What can we do about it?
Although sender-receiver linkability is not the problem Dandelion set out to solve, it is an important problem in its own right! We agree with Bogatyy that it is important to evaluate how we can solve this problem as well.
A first-order solution to this problem might require out-of-band aggregation of transactions prior to broadcasting them on the P2P network. This poses substantial logistical challenges and is unlikely to materialize.
That being said, it may be possible to extend Dandelion to address these linkability attacks by incorporating a mix-network-like [2] functionality into the relaying protocol. That is, Dandelion relays could wait to aggregate a critical mass of transactions before relaying. This would reduce the probability of the supernode observing transactions before they have been aggregated, at the expense of transaction broadcast latency. Grin currently does a version of this, but the degree of aggregation appears to be too mild at current traffic levels to provide large anonymity sets. This would likely improve over time as adoption grows. Of course, any such approach would still be susceptible to an adversary who manages to corrupt a substantial fraction of the network peers, which is generally a very difficult adversary to protect against.
Another possibility is to introduce decoy transactions as done in Beam. Roughly, their approach is to add fake decoy inputs and outputs during the stem phase so that if a supernode does receive the transaction, it is less obvious how to link inputs to outputs.
In both cases, understanding and analyzing the design space more formally is an interesting and relevant research question.
Concluding thoughts
Bogatyy’s post highlights an important point that is often overlooked: network privacy vulnerabilities can undermine privacy guarantees at the consensus layer.

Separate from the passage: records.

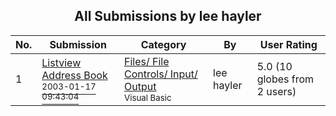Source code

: ﻿<div align="center">

## All Submissions by lee hayler

</div>

No.  | Submission | Category | By   | User Rating
---- | ---------- | -------- | ---- | -----------
1 | [Listview Address Book<br /><sup>2003-01-17 09:43:04</sup>](https://github.com/Planet-Source-Code/lee-hayler-listview-address-book__1-42473) | [Files/ File Controls/ Input/ Output<br /><sup>Visual Basic</sup>](../ByCategory/files-file-controls-input-output__1-3.md) | lee hayler | 5.0 (10 globes from 2 users)
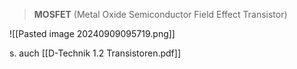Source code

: > **MOSFET** (Metal Oxide Semiconductor Field Effect Transistor)


![[Pasted image 20240909095719.png]]



s. auch [[D-Technik 1.2 Transistoren.pdf]]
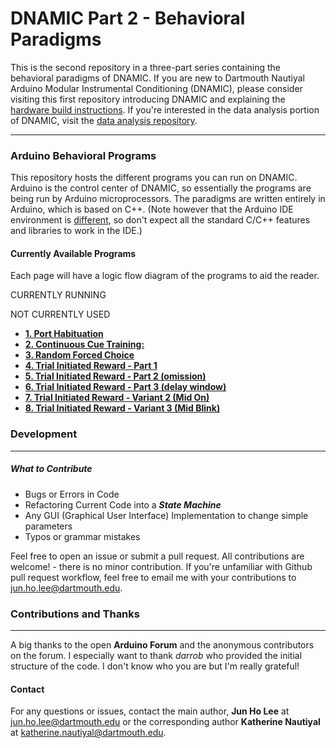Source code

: 
# DNAMIC Part 2 - Behavioral Paradigms


This is the second repository in a three-part series containing the behavioral paradigms of DNAMIC. If you are new to Dartmouth Nautiyal Arduino Modular Instrumental Conditioning (DNAMIC), please consider visiting this first repository introducing DNAMIC and explaining the [hardware build instructions](https://github.com/jhl0204/DNAMIC-Hardware-Documentations). If you're interested in the data analysis portion of DNAMIC, visit the [data analysis repository](https://github.com/jhl0204/DNAMIC-Data-Analysis).  

___

### Arduino Behavioral Programs

This repository hosts the different programs you can run on DNAMIC. Arduino is the control center of DNAMIC, so essentially the programs are being run by Arduino microprocessors. The paradigms are written entirely in Arduino, which is based on C++. (Note however that the Arduino IDE environment is [different](https://forum.arduino.cc/index.php?topic=513643.0), so don't expect all the standard C/C++ features and libraries to work in the IDE.)

####  Currently Available Programs

Each page will have a logic flow diagram of the programs to aid the reader.

CURRENTLY RUNNING



NOT CURRENTLY USED


* [**1. Port Habituation**](https://github.com/jhl0204/DNAMIC-Arduino-Software-Programs/tree/master/Port_Habituation_Multi_Btn)
* [**2. Continuous Cue Training:**](https://github.com/jhl0204/DNAMIC-Arduino-Software-Programs/tree/master/Continous_Cue_Training)
* [**3. Random Forced Choice**](https://github.com/jhl0204/DNAMIC-Arduino-Software-Programs/tree/master/Random_Forced_Choice)
* [**4. Trial Initiated Reward - Part 1**](https://github.com/jhl0204/DNAMIC-Arduino-Software-Programs/tree/master/Trial_Initiated_Reward_Part_1)
* [**5. Trial Initiated Reward - Part 2 (omission)**](https://github.com/jhl0204/DNAMIC-Arduino-Software-Programs/tree/master/Trial_Initiated_Reward_Part_2_omission)
* [**6. Trial Initiated Reward - Part 3 (delay window)**](https://github.com/jhl0204/DNAMIC-Arduino-Software-Programs/tree/master/Trial_Initiated_Reward_Part_3_delay_window)
* [**7. Trial Initiated Reward - Variant 2 (Mid On)**](aa)
* [**8. Trial Initiated Reward - Variant 3 (Mid Blink)**](aa)

### Development
_____

##### What to Contribute

- Bugs or Errors in Code
- Refactoring Current Code into a ***State Machine***
- Any GUI (Graphical User Interface) Implementation to change simple parameters
- Typos or grammar mistakes


Feel free to open an issue or submit a pull request. All contributions are welcome! - there is no minor contribution. If you're unfamiliar with Github pull request workflow, feel free to email me with your contributions to jun.ho.lee@dartmouth.edu.


### Contributions and Thanks
_____

A big thanks to the open **Arduino Forum** and the anonymous contributors on the forum. I especially want to thank *darrob* who provided the initial structure of the code. I don't know who you are but I'm really grateful!

#### Contact

For any questions or issues, contact the main author, **Jun Ho Lee** at jun.ho.lee@dartmouth.edu or the corresponding author **Katherine Nautiyal** at katherine.nautiyal@dartmouth.edu.

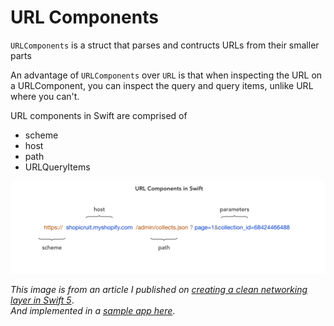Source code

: 
# URL Components

`URLComponents` is a struct that parses and contructs URLs from their smaller parts

An advantage of `URLComponents` over `URL` is that when inspecting the URL on a URLComponent, you can inspect the query and query items, unlike URL where you can't.

URL components in Swift are comprised of
- scheme
- host
- path
- URLQueryItems

<img src="/Images/urlComponents.png" width="900"/>

*This image is from an article I published on [creating a clean networking layer in Swift 5](https://medium.com/hackernoon/about-the-networking-layer-in-swift-5-4bb2704a1a4f)*.\
*And implemented in a [sample app here](https://github.com/RinniSwift/NetworkChallenge)*.
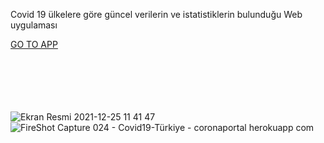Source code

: Covid 19 ülkelere göre güncel verilerin ve istatistiklerin bulunduğu Web uygulaması


<a href="https://coronaportal.herokuapp.com/">GO TO APP</a>





<br><br><br><br><br>
![Ekran Resmi 2021-12-25 11 41 47](https://user-images.githubusercontent.com/47924611/147381223-3ab8721a-43d3-43bb-a875-8afcc1b780c2.png)
![FireShot Capture 024 - Covid19-Türkiye - coronaportal herokuapp com](https://user-images.githubusercontent.com/47924611/147381225-242d6dad-18fb-4741-b6c1-fa6b2f6e5346.png)
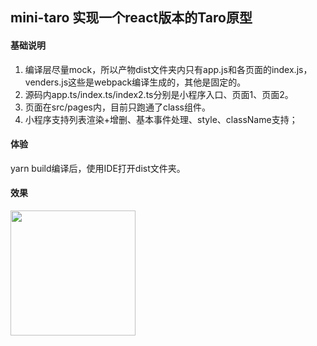 ## mini-taro 实现一个react版本的Taro原型
#### 基础说明

1. 编译层尽量mock，所以产物dist文件夹内只有app.js和各页面的index.js，venders.js这些是webpack编译生成的，其他是固定的。
2. 源码内app.ts/index.ts/index2.ts分别是小程序入口、页面1、页面2。
3. 页面在src/pages内，目前只跑通了class组件。
4. 小程序支持列表渲染+增删、基本事件处理、style、className支持；

#### 体验

yarn build编译后，使用IDE打开dist文件夹。

#### 效果

<img src="https://user-images.githubusercontent.com/17704150/149286811-945474f4-3dec-425e-8652-b492fe0765c6.png" width="200" />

To the Grin (and Beam) developers’ credit, they acknowledged this point early on.
In addition, Bogatyy’s attack illustrates the benefits of co-designing networking protocols with associated consensus-layer protocols. In this case, Bogatyy’s attack was possible in part because Dandelion (which was originally designed to hide IP addresses) is also being used in part to hide input/output pairs. In other words, a system without Dandelion would be susceptible to the same attack, possibly with even higher accuracy rates. Adding Dandelion provided the intended protection against IP address inference, but limited protection against input-output linkability.
Does this mean that Mimblewimble is fundamentally flawed? Not really. First, Mimblewimble is still a useful tool for compression, and the attack and post only address its privacy properties. Second, even with regards to Mimblewimble’s privacy properties, it may be possible to co-design new P2P network architectures to protect against such attacks. Either way, more research is needed to answer this question.
Acknowledgments
The authors would like to acknowledge valuable feedback and suggestions from a number of individuals, including Ivan Bogatyy, Claire Le Goues, Daniel Lehnberg, Quentin Le Sceller, Heather Miller, Antioch Peverell, and Justine Sherry.
References
[1] S.B. Venkatakrishnan, G. Fanti, P. Viswanath, “Dandelion: Redesigning the Bitcoin Network for Anonymity”, ACM Sigmetrics 2017.
[2] D. Chaum, “Untraceable electronic mail, return addresses and digital pseudonyms”, Secure electronic voting, Springer, Boston, MA, 2003.